The widow shouted with laughter.

"For thirty years I have lived in crime, and to repent for thirty years
they give me three days, and death at the end of them. Do you think I have
time? No, no; when my head falls, it will gnash its teeth with rage and
hatred."

"Brother, help--take me from hence; they are coming," murmured Calabash, in
a suffocating voice, for the poor creature began to be delirious.

"Will you hush?" said the widow, exasperated by the weakness of Calabash,
"will you hush? Oh! the wretch! and she _my_ daughter! pah!"

"Mother! mother!" cried Martial, tortured by this horrible scene, "why did
you send for me?"

"Because I thought to give you a heart and revenge: but who has not the one
has not the other, coward!"

"My mother!"

"Coward, I say!"

At this moment a tramp of footsteps was heard in the corridor. The veteran
looked at his watch, and stood up. The rising sun, dazzling and radiant,
shot suddenly a golden beam of light through the grated window of the
corridor opposite the door of the dungeon. This door was thrown open, and
two keepers appeared, bringing two chairs; then the jailer came, and said
to the widow, in an agitated voice, "Madame, it is time."
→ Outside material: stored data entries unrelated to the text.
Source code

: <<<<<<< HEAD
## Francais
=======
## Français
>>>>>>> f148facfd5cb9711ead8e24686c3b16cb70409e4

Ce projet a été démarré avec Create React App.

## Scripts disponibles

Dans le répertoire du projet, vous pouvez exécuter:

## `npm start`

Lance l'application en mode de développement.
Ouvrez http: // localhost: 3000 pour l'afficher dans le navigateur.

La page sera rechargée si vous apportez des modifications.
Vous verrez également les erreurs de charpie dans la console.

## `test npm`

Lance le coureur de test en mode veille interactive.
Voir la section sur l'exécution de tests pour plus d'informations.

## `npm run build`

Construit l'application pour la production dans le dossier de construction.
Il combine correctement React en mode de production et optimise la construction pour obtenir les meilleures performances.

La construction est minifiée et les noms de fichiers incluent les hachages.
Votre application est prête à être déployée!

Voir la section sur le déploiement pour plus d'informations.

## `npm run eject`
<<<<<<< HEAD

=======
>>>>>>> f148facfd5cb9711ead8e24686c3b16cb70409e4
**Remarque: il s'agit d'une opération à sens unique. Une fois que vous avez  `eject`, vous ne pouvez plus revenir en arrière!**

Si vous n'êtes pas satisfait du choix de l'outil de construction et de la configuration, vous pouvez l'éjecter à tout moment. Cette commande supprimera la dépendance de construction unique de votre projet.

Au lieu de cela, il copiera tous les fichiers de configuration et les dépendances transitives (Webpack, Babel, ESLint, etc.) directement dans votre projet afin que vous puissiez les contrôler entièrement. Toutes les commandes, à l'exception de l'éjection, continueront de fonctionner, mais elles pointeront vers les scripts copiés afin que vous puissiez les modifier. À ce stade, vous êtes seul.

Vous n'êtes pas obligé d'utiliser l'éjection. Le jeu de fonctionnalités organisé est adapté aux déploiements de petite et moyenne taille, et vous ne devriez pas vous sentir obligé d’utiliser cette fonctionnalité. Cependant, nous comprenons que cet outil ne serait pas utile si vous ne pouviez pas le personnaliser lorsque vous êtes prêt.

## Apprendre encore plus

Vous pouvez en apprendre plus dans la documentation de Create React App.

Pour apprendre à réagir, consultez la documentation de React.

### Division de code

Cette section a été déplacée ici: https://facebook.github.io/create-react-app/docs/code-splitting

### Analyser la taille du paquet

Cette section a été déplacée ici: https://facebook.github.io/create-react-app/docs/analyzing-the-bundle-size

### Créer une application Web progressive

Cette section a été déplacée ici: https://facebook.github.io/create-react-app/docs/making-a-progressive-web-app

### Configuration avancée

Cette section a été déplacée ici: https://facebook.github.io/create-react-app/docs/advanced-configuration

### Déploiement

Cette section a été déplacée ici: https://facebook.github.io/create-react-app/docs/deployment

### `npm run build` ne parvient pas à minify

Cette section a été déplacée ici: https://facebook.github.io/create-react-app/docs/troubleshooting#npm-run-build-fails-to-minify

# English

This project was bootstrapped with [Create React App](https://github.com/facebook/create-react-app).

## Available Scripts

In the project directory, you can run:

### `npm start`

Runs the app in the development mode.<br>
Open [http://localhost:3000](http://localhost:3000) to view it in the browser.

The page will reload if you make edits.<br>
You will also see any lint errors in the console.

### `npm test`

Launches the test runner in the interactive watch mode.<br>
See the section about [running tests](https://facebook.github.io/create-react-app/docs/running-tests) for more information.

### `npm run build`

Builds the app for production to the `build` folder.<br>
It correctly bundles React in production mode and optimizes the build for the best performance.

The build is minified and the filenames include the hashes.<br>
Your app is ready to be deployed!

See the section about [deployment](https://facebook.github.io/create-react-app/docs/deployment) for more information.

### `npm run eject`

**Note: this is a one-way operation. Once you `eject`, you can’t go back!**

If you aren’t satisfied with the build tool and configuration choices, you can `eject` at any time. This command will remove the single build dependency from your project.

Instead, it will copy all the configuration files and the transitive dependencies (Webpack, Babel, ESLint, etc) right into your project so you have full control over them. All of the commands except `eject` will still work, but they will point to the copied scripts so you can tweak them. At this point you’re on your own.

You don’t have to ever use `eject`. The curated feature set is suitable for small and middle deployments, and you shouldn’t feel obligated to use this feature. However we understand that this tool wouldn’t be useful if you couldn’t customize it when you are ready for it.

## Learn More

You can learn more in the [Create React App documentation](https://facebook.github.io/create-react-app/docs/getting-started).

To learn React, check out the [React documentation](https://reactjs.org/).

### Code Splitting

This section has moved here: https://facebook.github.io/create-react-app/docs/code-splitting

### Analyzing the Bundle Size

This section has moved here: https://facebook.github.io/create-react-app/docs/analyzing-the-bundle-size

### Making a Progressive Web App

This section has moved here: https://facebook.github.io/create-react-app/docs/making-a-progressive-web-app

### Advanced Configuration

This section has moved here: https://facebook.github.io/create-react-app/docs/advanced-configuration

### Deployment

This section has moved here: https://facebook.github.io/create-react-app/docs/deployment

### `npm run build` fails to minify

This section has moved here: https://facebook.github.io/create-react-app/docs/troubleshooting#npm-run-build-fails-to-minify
The widow stood up, impassible; Calabash uttered piercing screams. Four men
entered. Three of them, roughly clad, held in their hands small coils of
very fine but strong cord. The tallest of these four men, neatly dressed in
black, wearing a round hat and a white cravat, handed a paper to the
jailer. This man was the executioner. The paper was a receipt for two women
fit to be guillotined. The executioner took possession of these two of
God's creatures; from that time he was answerable.

To the frightful despair of Calabash had succeeded a helpless torpor. Two
of the assistants were obliged to seat her on her bed, and to sustain her.
Her jaws, clinched by convulsions, hardly allowed her to utter some
unmeaning words; she rolled around in vacancy her dull and almost sightless
eyes; her chin fell upon her breast, and without the assistance of the two
deputies, her body would have sunk to the ground like an inert mass.
Martial (after having for a long time embraced this unfortunate being)
alarmed, not daring nor able to move a step, and as if fascinated by the
scene, remained immovable. The brazen hardihood of the widow did not
forsake her; with her head erect and thrown back, she assisted to take off
the waistcoat, which impeded her movements. It fell to the ground, and she
remained in her old dress of black woolen.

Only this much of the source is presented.